Ida’s Long Tail

Reflections From a Recent Visitor:

Today I shared the trails with the sturdy green of sated understory. The movement of mud kicked by small frogs leaping from where they were flattened by the torrent. Countless salamanders, pseudotriton ruber, stunned or panting in displacement. The small debris and combed grass where Ida’s long tail dragged the woods. The sound of rushing water. My imagination rises along the banks of streams where evidence shows the total inundation of little valleys and fluvial cuts. Folded turf, the tension of exposed roots, tight grip, tumbled stones and boulders. These trails were raging rivers and waterfalls.
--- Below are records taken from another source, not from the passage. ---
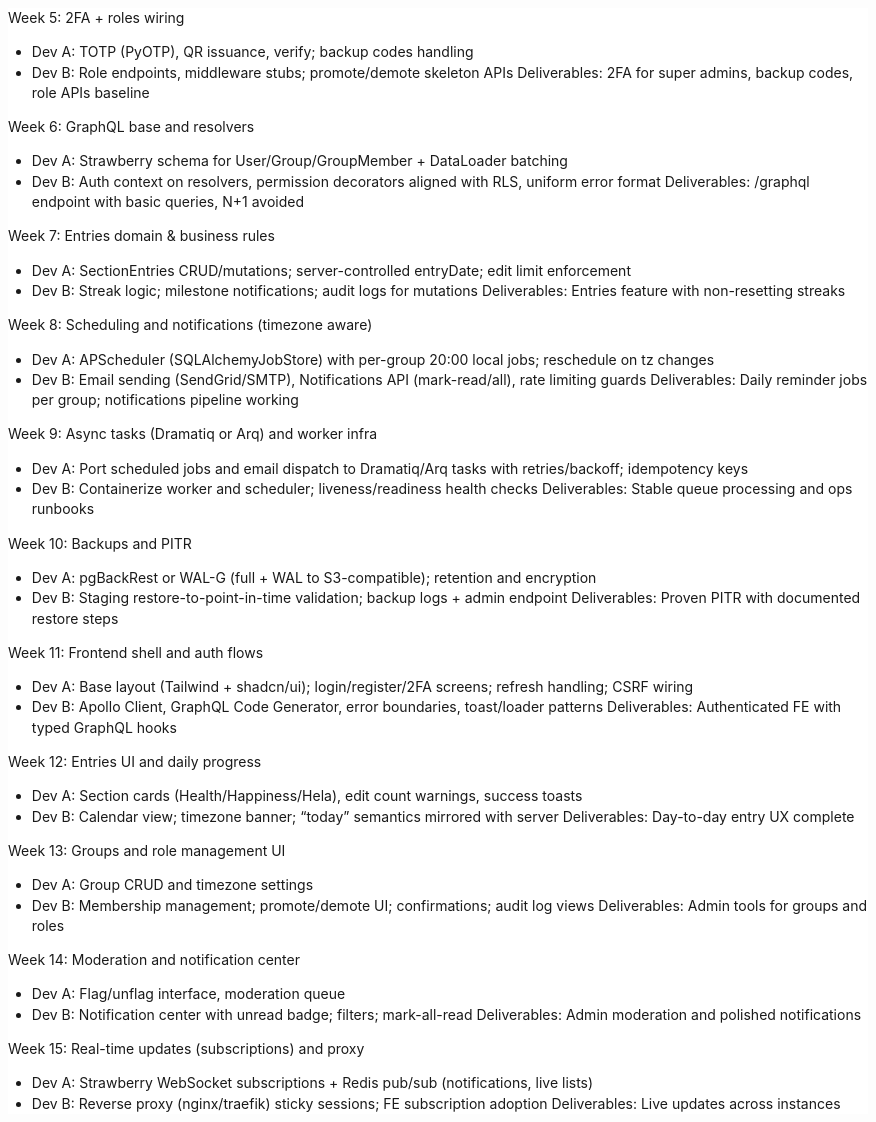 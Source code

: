Week 5: 2FA + roles wiring
- Dev A: TOTP (PyOTP), QR issuance, verify; backup codes handling
- Dev B: Role endpoints, middleware stubs; promote/demote skeleton APIs
Deliverables: 2FA for super admins, backup codes, role APIs baseline

Week 6: GraphQL base and resolvers
- Dev A: Strawberry schema for User/Group/GroupMember + DataLoader batching
- Dev B: Auth context on resolvers, permission decorators aligned with RLS, uniform error format
Deliverables: /graphql endpoint with basic queries, N+1 avoided

Week 7: Entries domain & business rules
- Dev A: SectionEntries CRUD/mutations; server-controlled entryDate; edit limit enforcement
- Dev B: Streak logic; milestone notifications; audit logs for mutations
Deliverables: Entries feature with non-resetting streaks

Week 8: Scheduling and notifications (timezone aware)
- Dev A: APScheduler (SQLAlchemyJobStore) with per-group 20:00 local jobs; reschedule on tz changes
- Dev B: Email sending (SendGrid/SMTP), Notifications API (mark-read/all), rate limiting guards
Deliverables: Daily reminder jobs per group; notifications pipeline working

Week 9: Async tasks (Dramatiq or Arq) and worker infra
- Dev A: Port scheduled jobs and email dispatch to Dramatiq/Arq tasks with retries/backoff; idempotency keys
- Dev B: Containerize worker and scheduler; liveness/readiness health checks
Deliverables: Stable queue processing and ops runbooks

Week 10: Backups and PITR
- Dev A: pgBackRest or WAL-G (full + WAL to S3-compatible); retention and encryption
- Dev B: Staging restore-to-point-in-time validation; backup logs + admin endpoint
Deliverables: Proven PITR with documented restore steps

Week 11: Frontend shell and auth flows
- Dev A: Base layout (Tailwind + shadcn/ui); login/register/2FA screens; refresh handling; CSRF wiring
- Dev B: Apollo Client, GraphQL Code Generator, error boundaries, toast/loader patterns
Deliverables: Authenticated FE with typed GraphQL hooks

Week 12: Entries UI and daily progress
- Dev A: Section cards (Health/Happiness/Hela), edit count warnings, success toasts
- Dev B: Calendar view; timezone banner; “today” semantics mirrored with server
Deliverables: Day-to-day entry UX complete

Week 13: Groups and role management UI
- Dev A: Group CRUD and timezone settings
- Dev B: Membership management; promote/demote UI; confirmations; audit log views
Deliverables: Admin tools for groups and roles

Week 14: Moderation and notification center
- Dev A: Flag/unflag interface, moderation queue
- Dev B: Notification center with unread badge; filters; mark-all-read
Deliverables: Admin moderation and polished notifications

Week 15: Real-time updates (subscriptions) and proxy
- Dev A: Strawberry WebSocket subscriptions + Redis pub/sub (notifications, live lists)
- Dev B: Reverse proxy (nginx/traefik) sticky sessions; FE subscription adoption
Deliverables: Live updates across instances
In our cities and towns, we are measuring the damage and tallying the toll. There is tragedy where we take the earth’s behavior for granted. I gravitate toward trails that display perpetual change, generally crossing peaks and the wet sides of these mountains, where wind and water drag and drain. There is no measure of damage here, only change, but no change, either, only a perception of it. In the forest, changing is living.

In the Mountains and Rivers Sutra, the Zen Master Dogen said “At this moment, you cannot doubt the mountains’ walking.” From Split Rock, I see that Sutherland Pond is swollen but still. On this sunny day, a small plane’s engine spills into the valley where the trees reveal no effort and the hills reveal no pace. But the buzz and whistling of flying things, a branch cracking far behind me, the whirring and clicks of arthropods, the path of an ant on the stone guide me gently back to a world in the trees where changing is living, and this is my souvenir.

Please accept this note of thanks for the careful preservation of this forest.